Task material

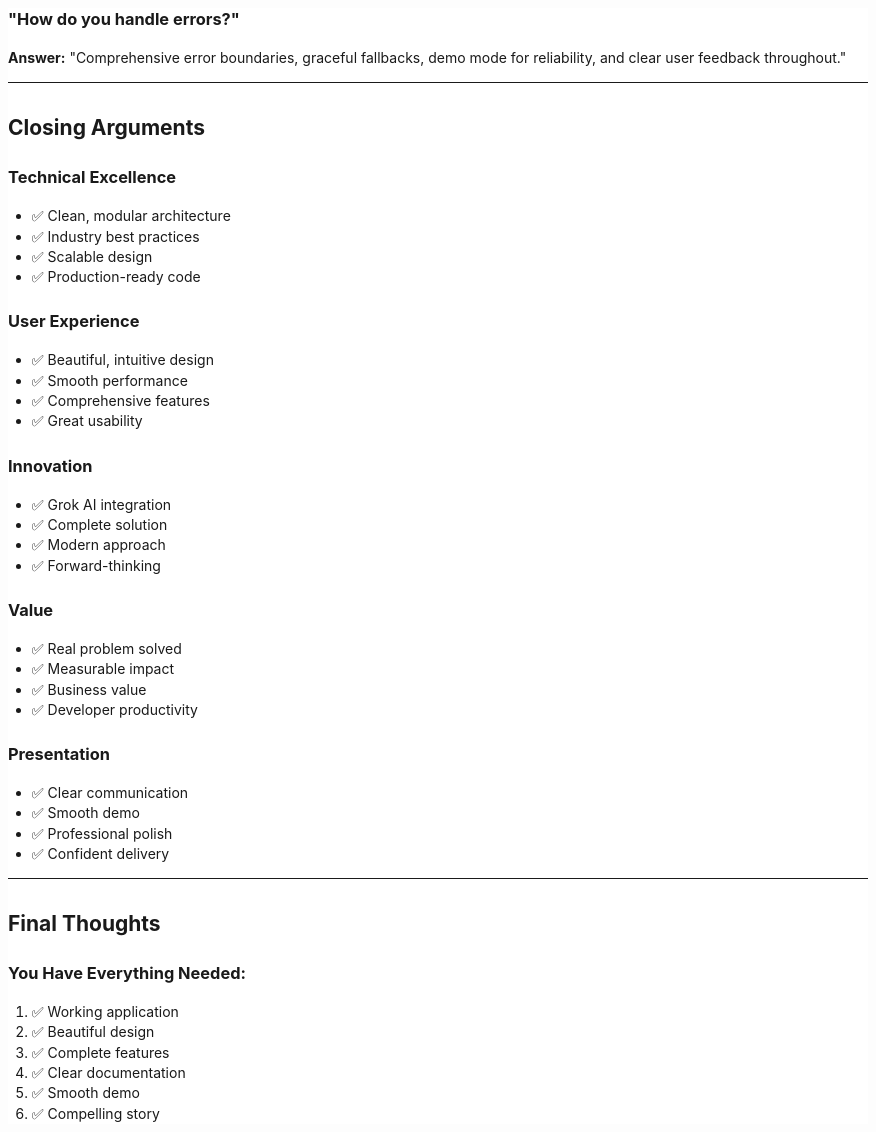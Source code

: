 ### "How do you handle errors?"
**Answer:** "Comprehensive error boundaries, graceful fallbacks, demo mode for reliability, and clear user feedback throughout."

---

## Closing Arguments

### Technical Excellence
- ✅ Clean, modular architecture
- ✅ Industry best practices
- ✅ Scalable design
- ✅ Production-ready code

### User Experience
- ✅ Beautiful, intuitive design
- ✅ Smooth performance
- ✅ Comprehensive features
- ✅ Great usability

### Innovation
- ✅ Grok AI integration
- ✅ Complete solution
- ✅ Modern approach
- ✅ Forward-thinking

### Value
- ✅ Real problem solved
- ✅ Measurable impact
- ✅ Business value
- ✅ Developer productivity

### Presentation
- ✅ Clear communication
- ✅ Smooth demo
- ✅ Professional polish
- ✅ Confident delivery

---

## Final Thoughts

### You Have Everything Needed:
1. ✅ Working application
2. ✅ Beautiful design
3. ✅ Complete features
4. ✅ Clear documentation
5. ✅ Smooth demo
6. ✅ Compelling story
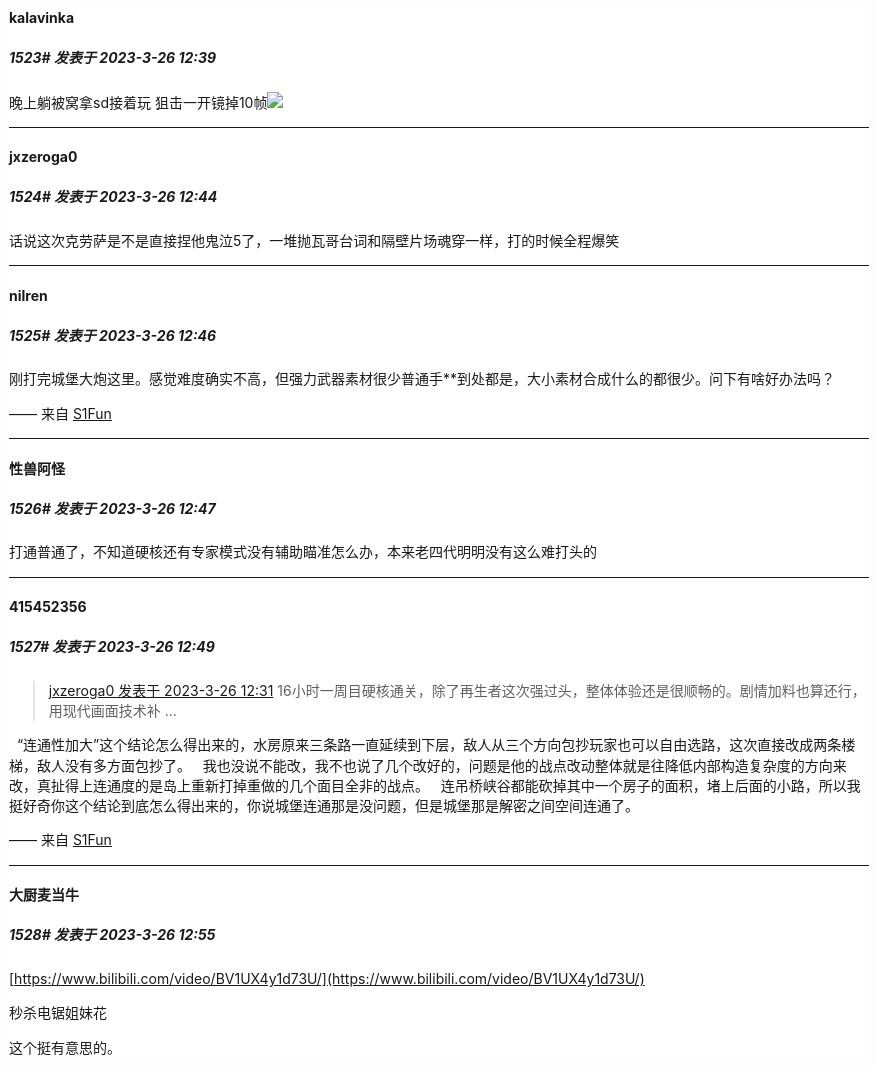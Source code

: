 ####  kalavinka  
##### 1523#       发表于 2023-3-26 12:39

晚上躺被窝拿sd接着玩 狙击一开镜掉10帧<img src="https://static.saraba1st.com/image/smiley/face2017/067.png" referrerpolicy="no-referrer">


*****

####  jxzeroga0  
##### 1524#       发表于 2023-3-26 12:44

话说这次克劳萨是不是直接捏他鬼泣5了，一堆抛瓦哥台词和隔壁片场魂穿一样，打的时候全程爆笑

*****

####  nilren  
##### 1525#       发表于 2023-3-26 12:46

刚打完城堡大炮这里。感觉难度确实不高，但强力武器素材很少普通手**到处都是，大小素材合成什么的都很少。问下有啥好办法吗？

—— 来自 [S1Fun](https://s1fun.koalcat.com)

*****

####  性兽阿怪  
##### 1526#       发表于 2023-3-26 12:47

打通普通了，不知道硬核还有专家模式没有辅助瞄准怎么办，本来老四代明明没有这么难打头的

*****

####  415452356  
##### 1527#       发表于 2023-3-26 12:49

<blockquote><a href="httphttps://bbs.saraba1st.com/2b/forum.php?mod=redirect&amp;goto=findpost&amp;pid=60228482&amp;ptid=2073028" target="_blank">jxzeroga0 发表于 2023-3-26 12:31</a>
16小时一周目硬核通关，除了再生者这次强过头，整体体验还是很顺畅的。剧情加料也算还行，用现代画面技术补 ...</blockquote>
  “连通性加大”这个结论怎么得出来的，水房原来三条路一直延续到下层，敌人从三个方向包抄玩家也可以自由选路，这次直接改成两条楼梯，敌人没有多方面包抄了。
  我也没说不能改，我不也说了几个改好的，问题是他的战点改动整体就是往降低内部构造复杂度的方向来改，真扯得上连通度的是岛上重新打掉重做的几个面目全非的战点。
  连吊桥峡谷都能砍掉其中一个房子的面积，堵上后面的小路，所以我挺好奇你这个结论到底怎么得出来的，你说城堡连通那是没问题，但是城堡那是解密之间空间连通了。

—— 来自 [S1Fun](https://s1fun.koalcat.com)


*****

####  大厨麦当牛  
##### 1528#       发表于 2023-3-26 12:55

[https://www.bilibili.com/video/BV1UX4y1d73U/](https://www.bilibili.com/video/BV1UX4y1d73U/)

秒杀电锯姐妹花

这个挺有意思的。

Problem
Copy out the data above exactly, except the pictures.

Exercise result
Source code

: ### "How do you handle errors?"
**Answer:** "Comprehensive error boundaries, graceful fallbacks, demo mode for reliability, and clear user feedback throughout."

---

## Closing Arguments

### Technical Excellence
- ✅ Clean, modular architecture
- ✅ Industry best practices
- ✅ Scalable design
- ✅ Production-ready code

### User Experience
- ✅ Beautiful, intuitive design
- ✅ Smooth performance
- ✅ Comprehensive features
- ✅ Great usability

### Innovation
- ✅ Grok AI integration
- ✅ Complete solution
- ✅ Modern approach
- ✅ Forward-thinking

### Value
- ✅ Real problem solved
- ✅ Measurable impact
- ✅ Business value
- ✅ Developer productivity

### Presentation
- ✅ Clear communication
- ✅ Smooth demo
- ✅ Professional polish
- ✅ Confident delivery

---

## Final Thoughts

### You Have Everything Needed:
1. ✅ Working application
2. ✅ Beautiful design
3. ✅ Complete features
4. ✅ Clear documentation
5. ✅ Smooth demo
6. ✅ Compelling story
Source code

: ####  kalavinka  
##### 1523#       发表于 2023-3-26 12:39

晚上躺被窝拿sd接着玩 狙击一开镜掉10帧<img src="https://static.saraba1st.com/image/smiley/face2017/067.png" referrerpolicy="no-referrer">


*****

####  jxzeroga0  
##### 1524#       发表于 2023-3-26 12:44

话说这次克劳萨是不是直接捏他鬼泣5了，一堆抛瓦哥台词和隔壁片场魂穿一样，打的时候全程爆笑

*****

####  nilren  
##### 1525#       发表于 2023-3-26 12:46

刚打完城堡大炮这里。感觉难度确实不高，但强力武器素材很少普通手**到处都是，大小素材合成什么的都很少。问下有啥好办法吗？

—— 来自 [S1Fun](https://s1fun.koalcat.com)

*****

####  性兽阿怪  
##### 1526#       发表于 2023-3-26 12:47

打通普通了，不知道硬核还有专家模式没有辅助瞄准怎么办，本来老四代明明没有这么难打头的

*****

####  415452356  
##### 1527#       发表于 2023-3-26 12:49

<blockquote><a href="httphttps://bbs.saraba1st.com/2b/forum.php?mod=redirect&amp;goto=findpost&amp;pid=60228482&amp;ptid=2073028" target="_blank">jxzeroga0 发表于 2023-3-26 12:31</a>
16小时一周目硬核通关，除了再生者这次强过头，整体体验还是很顺畅的。剧情加料也算还行，用现代画面技术补 ...</blockquote>
  “连通性加大”这个结论怎么得出来的，水房原来三条路一直延续到下层，敌人从三个方向包抄玩家也可以自由选路，这次直接改成两条楼梯，敌人没有多方面包抄了。
  我也没说不能改，我不也说了几个改好的，问题是他的战点改动整体就是往降低内部构造复杂度的方向来改，真扯得上连通度的是岛上重新打掉重做的几个面目全非的战点。
  连吊桥峡谷都能砍掉其中一个房子的面积，堵上后面的小路，所以我挺好奇你这个结论到底怎么得出来的，你说城堡连通那是没问题，但是城堡那是解密之间空间连通了。

—— 来自 [S1Fun](https://s1fun.koalcat.com)


*****

####  大厨麦当牛  
##### 1528#       发表于 2023-3-26 12:55

[https://www.bilibili.com/video/BV1UX4y1d73U/](https://www.bilibili.com/video/BV1UX4y1d73U/)

秒杀电锯姐妹花

这个挺有意思的。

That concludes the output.